After its Dec. 11 work session, the City Council is now poised to vote on an impact fee ordinance that will assess a cost to developers for new growth.

The ordinance will cover monetary payments imposed on developers as a condition of development approval to pay for a proportional share of the cost of the city’s system improvements needed to serve new growth and development. The city’s impact fees will only apply to new development and can not be applied retroactively.

Final adoption of the ordinance is scheduled to occur at the Dec. 18 regular session of the council.

Authorization for implementing an impact fee program comes, in part, through the Capital Improvements Element (CIE) of the Comprehensive Plan. The CIE includes a list of projects eligible for capital funding through an impact fee program. Final approval of the ordinance can only come now after the city officially approved its own Comprehensive Plan at its Nov. 20 regular meeting.

In February, the Impact Fee Advisory Committee (IFAC) began meeting with Deputy Development Director Vann McNeill. The seven-member IFAC team includes Donna Gathers, executive director of the Sandy Springs Business Association, J. David Nickles, Joel Griffin, Bill Gannon, Neal Nodvin, Seth Weissman and Patrick Dennis.

McNeill said one of the first things the IFAC looked at was the impact fee programs of surrounding jurisdictions of Roswell, Alpharetta, City of Atlanta and Cherokee County.

“One of the consistent ideas that the community felt was very important was to ensure that we are consistent with the surrounding jurisdictions of Sandy Springs,” McNeill said. The potential maximum per-unit impact fee the city could charge for single family homes is $11,000. However, the IFAC has recommended a fee between $2,000 and $3,000. For example, a $2,000 impact fee on a single family home costing $500,000 and built on a vacant lot would equate to 0.4 percent of the home’s cost.

Because impact fees address needs due to new development, capital improvements needed to mitigate current deficiencies are not eligible for impact fee funding, according to the city. Transportation projects that do qualify for the application of impact fees are roadway widening, new roads, intersection improvements and sidewalks. The cost of impact fee-eligible improvements is $56,799,307.

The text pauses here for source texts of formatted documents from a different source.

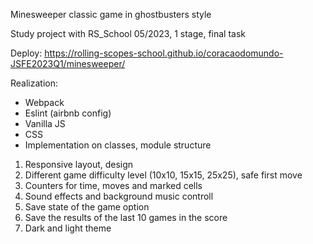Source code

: Minesweeper classic game in ghostbusters style

Study project with RS_School 05/2023, 1 stage, final task

Deploy: https://rolling-scopes-school.github.io/coracaodomundo-JSFE2023Q1/minesweeper/

Realization:
- Webpack
- Eslint (airbnb config)
- Vanilla JS
- CSS
- Implementation on classes, module structure

1. Responsive layout, design
2. Different game difficulty level (10x10, 15x15, 25x25), safe first move
3. Counters for time, moves and marked cells
4. Sound effects and background music controll
5. Save state of the game option
6. Save the results of the last 10 games in the score
7. Dark and light theme
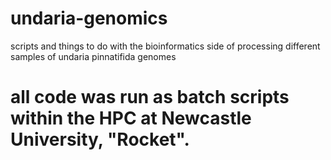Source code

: # undaria-genomics
scripts and things to do with the bioinformatics side of processing different samples of undaria pinnatifida genomes 
# all code was run as batch scripts within the HPC at Newcastle University, "Rocket".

The impact fee will not, however, be a new expense for developers in Sandy Springs. Once implemented by the city, it will simply replace a similar fee formerly levied by Fulton County. Since the city incorporated, neither the county nor the city has collected impact fees.

The impact fees would not affect developers who simply tear down an old house to build a new one. Even if square footage is increased, the change is considered a one-for-one replacement and thusly, not an additional burden to the city.

Some members of the council expressed concern about an aggressive impact fee ordinance.

“I don’t want to scare developers out of redevelopment in Sandy Springs,” said District 4 Councilwoman Ashley Jenkins.

Mayor Eva Galambos will now likely make good on a promise she made in her July 11 “State of the City” to the Sandy Springs Business Association when she said impact fees that would require new development to pay for infrastructure improvements to support the growth and development were coming.

Galambos, however, has cautioned that even after months of hard work, the IFAC’s ordinance may not be passed as they intended, even though their specific expertise outweighs the expertise of city council members.

“It is advice and it could get changed,” Galambos said.

Similarly, Community Development Director Nancy Leathers has said the ordinance will not cover all of the costs of the effects of development.

“Impact fees are not the end-all, be-all of financing improvements,” Leathers said.

Before the final vote at the Dec. 18 City Council meeting, residents will have a chance to comment in a final public hearing.

The implementation of impact fees is allowed by virtue of the Development Impact Fee Act, which is designed to ensure an equitable program for planning and financing public facilities, to attribute new growth and development and for new growth and development to pay more than a proportionate share of costs.